[Collection entries]
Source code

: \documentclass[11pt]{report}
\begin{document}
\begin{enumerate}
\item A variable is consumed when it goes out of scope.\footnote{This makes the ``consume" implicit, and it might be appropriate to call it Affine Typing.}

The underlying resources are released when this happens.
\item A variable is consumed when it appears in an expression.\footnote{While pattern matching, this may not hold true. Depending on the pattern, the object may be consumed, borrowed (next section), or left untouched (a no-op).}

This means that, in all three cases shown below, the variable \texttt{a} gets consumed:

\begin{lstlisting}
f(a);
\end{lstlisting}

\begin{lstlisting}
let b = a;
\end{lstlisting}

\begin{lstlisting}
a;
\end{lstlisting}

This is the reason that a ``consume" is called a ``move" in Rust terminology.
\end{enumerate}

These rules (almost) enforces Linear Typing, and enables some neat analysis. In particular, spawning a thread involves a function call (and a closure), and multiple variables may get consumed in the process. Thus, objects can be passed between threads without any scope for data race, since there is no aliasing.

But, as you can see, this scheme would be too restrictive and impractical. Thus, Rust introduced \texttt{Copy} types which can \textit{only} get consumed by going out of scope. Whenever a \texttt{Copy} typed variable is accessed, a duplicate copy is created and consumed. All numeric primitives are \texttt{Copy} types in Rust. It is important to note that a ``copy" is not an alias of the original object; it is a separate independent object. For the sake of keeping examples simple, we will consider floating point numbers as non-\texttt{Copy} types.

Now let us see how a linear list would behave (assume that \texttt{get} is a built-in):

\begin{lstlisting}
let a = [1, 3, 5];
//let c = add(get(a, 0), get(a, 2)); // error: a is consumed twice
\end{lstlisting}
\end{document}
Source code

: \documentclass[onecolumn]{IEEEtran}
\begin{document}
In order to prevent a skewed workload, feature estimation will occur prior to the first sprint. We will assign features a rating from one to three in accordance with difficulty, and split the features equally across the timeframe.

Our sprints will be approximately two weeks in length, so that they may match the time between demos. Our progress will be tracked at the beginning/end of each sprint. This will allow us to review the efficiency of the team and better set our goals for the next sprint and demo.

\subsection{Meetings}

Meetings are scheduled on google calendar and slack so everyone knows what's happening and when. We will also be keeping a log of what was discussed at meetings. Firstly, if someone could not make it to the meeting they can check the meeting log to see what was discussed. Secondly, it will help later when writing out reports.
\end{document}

* What the task asks
Retype all of the data exactly, so that nothing differs from what is given.

* Your response
Source code

: \documentclass[11pt]{report}
\begin{document}
\begin{enumerate}
\item A variable is consumed when it goes out of scope.\footnote{This makes the ``consume" implicit, and it might be appropriate to call it Affine Typing.}

The underlying resources are released when this happens.
\item A variable is consumed when it appears in an expression.\footnote{While pattern matching, this may not hold true. Depending on the pattern, the object may be consumed, borrowed (next section), or left untouched (a no-op).}

This means that, in all three cases shown below, the variable \texttt{a} gets consumed:

\begin{lstlisting}
f(a);
\end{lstlisting}

\begin{lstlisting}
let b = a;
\end{lstlisting}

\begin{lstlisting}
a;
\end{lstlisting}

This is the reason that a ``consume" is called a ``move" in Rust terminology.
\end{enumerate}

These rules (almost) enforces Linear Typing, and enables some neat analysis. In particular, spawning a thread involves a function call (and a closure), and multiple variables may get consumed in the process. Thus, objects can be passed between threads without any scope for data race, since there is no aliasing.

But, as you can see, this scheme would be too restrictive and impractical. Thus, Rust introduced \texttt{Copy} types which can \textit{only} get consumed by going out of scope. Whenever a \texttt{Copy} typed variable is accessed, a duplicate copy is created and consumed. All numeric primitives are \texttt{Copy} types in Rust. It is important to note that a ``copy" is not an alias of the original object; it is a separate independent object. For the sake of keeping examples simple, we will consider floating point numbers as non-\texttt{Copy} types.

Now let us see how a linear list would behave (assume that \texttt{get} is a built-in):

\begin{lstlisting}
let a = [1, 3, 5];
//let c = add(get(a, 0), get(a, 2)); // error: a is consumed twice
\end{lstlisting}
\end{document}
Source code

: \documentclass[onecolumn]{IEEEtran}
\begin{document}
In order to prevent a skewed workload, feature estimation will occur prior to the first sprint. We will assign features a rating from one to three in accordance with difficulty, and split the features equally across the timeframe.

Our sprints will be approximately two weeks in length, so that they may match the time between demos. Our progress will be tracked at the beginning/end of each sprint. This will allow us to review the efficiency of the team and better set our goals for the next sprint and demo.

\subsection{Meetings}

Meetings are scheduled on google calendar and slack so everyone knows what's happening and when. We will also be keeping a log of what was discussed at meetings. Firstly, if someone could not make it to the meeting they can check the meeting log to see what was discussed. Secondly, it will help later when writing out reports.
\end{document}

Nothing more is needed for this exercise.